Over the past few weeks, I've looked a number of the ways that I've seen IT governance initiatives fail, in particular when they deal with Enterprise Architecture. Failings such as insufficient stakeholder management, lack of a communication plan, failing to line up some allies and unclear review criteria can all work to neuter the rollout of governance initiatives. In this final post, I'm going to look at another way that an organization can inadvertently torpedo such an initiative – through having ‘woolly’ principles for governance.
Before going any further, it would be useful to clarify exactly what we mean by a ‘principle’ in this context. TOGAF differentiates between two types:
Enterprise principles provide a basis for decision-making throughout an enterprise, and inform how the organization sets about fulfilling its mission. Such principles are commonly found as a means of harmonizing decision-making across an organization. In particular, they are a key element in a successful architecture governance strategy.
Architecture principles are a set of principles that relate to architecture work. They reflect a level of consensus across the enterprise, and embody the spirit and thinking of existing enterprise principles. Architecture principles govern the architecture process, affecting the development, maintenance, and use of the enterprise architecture.
In general then, principles are an inherent part of governance – they are necessary to provide guidelines to the decisions that must be made as part of any governance situation. Unfortunately, it's not enough to just have principles – they must be actionable to be able to provide guidance, and this is where having principles that are ‘woolly’ comes to end up crippling their use in supporting governance.
So what makes a principle ‘woolly’? A woolly principle is one that can't ever be wrong; a lovely idea that is vague enough that no-one could ever dispute but which for that very reason isn't something that's usable to help in forming a decision point.

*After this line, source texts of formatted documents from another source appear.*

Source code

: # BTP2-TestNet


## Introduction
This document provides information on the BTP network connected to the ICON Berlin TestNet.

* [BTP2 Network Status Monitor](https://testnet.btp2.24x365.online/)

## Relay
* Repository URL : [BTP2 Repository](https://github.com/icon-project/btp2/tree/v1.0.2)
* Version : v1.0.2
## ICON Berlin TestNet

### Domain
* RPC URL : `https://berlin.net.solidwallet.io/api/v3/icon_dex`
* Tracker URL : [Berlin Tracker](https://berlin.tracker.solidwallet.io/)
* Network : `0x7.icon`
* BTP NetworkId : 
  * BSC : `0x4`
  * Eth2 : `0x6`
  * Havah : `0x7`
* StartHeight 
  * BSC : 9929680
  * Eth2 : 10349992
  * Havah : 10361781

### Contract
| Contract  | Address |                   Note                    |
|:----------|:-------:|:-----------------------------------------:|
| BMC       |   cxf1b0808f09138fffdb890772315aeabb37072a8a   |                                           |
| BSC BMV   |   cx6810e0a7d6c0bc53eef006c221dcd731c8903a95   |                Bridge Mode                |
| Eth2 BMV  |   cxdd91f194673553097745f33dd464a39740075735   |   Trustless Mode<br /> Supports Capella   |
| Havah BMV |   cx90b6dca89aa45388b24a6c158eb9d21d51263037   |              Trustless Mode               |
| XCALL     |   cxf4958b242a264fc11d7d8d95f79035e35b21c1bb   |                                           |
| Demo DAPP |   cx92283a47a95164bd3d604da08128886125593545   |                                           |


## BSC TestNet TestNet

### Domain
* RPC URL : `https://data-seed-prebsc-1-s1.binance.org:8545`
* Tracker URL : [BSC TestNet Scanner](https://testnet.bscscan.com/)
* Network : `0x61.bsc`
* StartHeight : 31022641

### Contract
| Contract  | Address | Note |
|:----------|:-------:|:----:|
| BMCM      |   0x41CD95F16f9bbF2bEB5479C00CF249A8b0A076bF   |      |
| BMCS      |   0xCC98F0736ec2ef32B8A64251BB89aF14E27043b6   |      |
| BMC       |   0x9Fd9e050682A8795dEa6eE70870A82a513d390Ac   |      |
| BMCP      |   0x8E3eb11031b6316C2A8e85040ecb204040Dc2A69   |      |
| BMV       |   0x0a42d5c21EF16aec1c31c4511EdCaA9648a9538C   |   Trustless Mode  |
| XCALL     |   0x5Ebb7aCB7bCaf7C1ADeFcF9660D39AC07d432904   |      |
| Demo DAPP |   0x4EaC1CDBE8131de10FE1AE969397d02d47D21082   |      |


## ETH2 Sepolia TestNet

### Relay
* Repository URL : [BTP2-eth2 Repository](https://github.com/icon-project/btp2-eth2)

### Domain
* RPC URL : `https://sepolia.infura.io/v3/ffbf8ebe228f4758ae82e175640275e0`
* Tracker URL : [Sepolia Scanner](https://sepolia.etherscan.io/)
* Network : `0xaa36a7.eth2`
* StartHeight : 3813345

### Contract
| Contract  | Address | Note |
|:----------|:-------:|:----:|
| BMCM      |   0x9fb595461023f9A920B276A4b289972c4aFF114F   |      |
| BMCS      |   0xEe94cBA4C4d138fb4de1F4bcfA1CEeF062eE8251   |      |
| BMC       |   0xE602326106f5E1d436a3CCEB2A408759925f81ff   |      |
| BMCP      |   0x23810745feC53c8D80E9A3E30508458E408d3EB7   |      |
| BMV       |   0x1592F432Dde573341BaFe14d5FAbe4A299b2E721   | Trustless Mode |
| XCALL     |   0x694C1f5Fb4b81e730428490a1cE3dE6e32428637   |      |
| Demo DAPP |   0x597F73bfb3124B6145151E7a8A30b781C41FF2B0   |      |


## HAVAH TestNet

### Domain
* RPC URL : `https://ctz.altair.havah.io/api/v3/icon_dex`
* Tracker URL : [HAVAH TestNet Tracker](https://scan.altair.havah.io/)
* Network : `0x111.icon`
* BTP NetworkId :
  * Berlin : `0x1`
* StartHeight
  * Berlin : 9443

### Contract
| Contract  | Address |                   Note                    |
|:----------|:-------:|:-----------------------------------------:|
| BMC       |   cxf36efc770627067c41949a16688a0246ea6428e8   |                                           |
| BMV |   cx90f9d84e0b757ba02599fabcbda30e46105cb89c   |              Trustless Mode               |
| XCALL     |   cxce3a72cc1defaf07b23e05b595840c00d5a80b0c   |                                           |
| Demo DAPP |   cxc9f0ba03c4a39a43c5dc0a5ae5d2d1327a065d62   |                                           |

For example, I once saw an architectural principle that stated “projects must deliver real value to the enterprise”. Now, I'm not going to argue with that as an idea, but is that saying that previously the organization knowingly undertook projects that it didn't expect would deliver real value to the enterprise? I would certainly hope not. The problem is, how can you prove that a project fails this, given that every organization that I've seen includes some level of business case or business justification before it even gets to the governance stage?
For another example, how about the principle “projects should use industry standard tools and technologies”. Again, not something that I'm going to dispute, but unless the organization plans to maintain an official list of tools and technologies, any debate on compliance risks being a case of “yes it is!”, “no it isn't!”
I can't help suspecting that often, when you see principles like this they've been added to pad the number of principles in order to make the overall set look more substantive. But unfortunately this is a counter-productive thing to do, because the woolier principles end up diluting the impact of the better ones. In such a case, less is definitely more. Woolly principles diminish the credibility of any program that they're part of.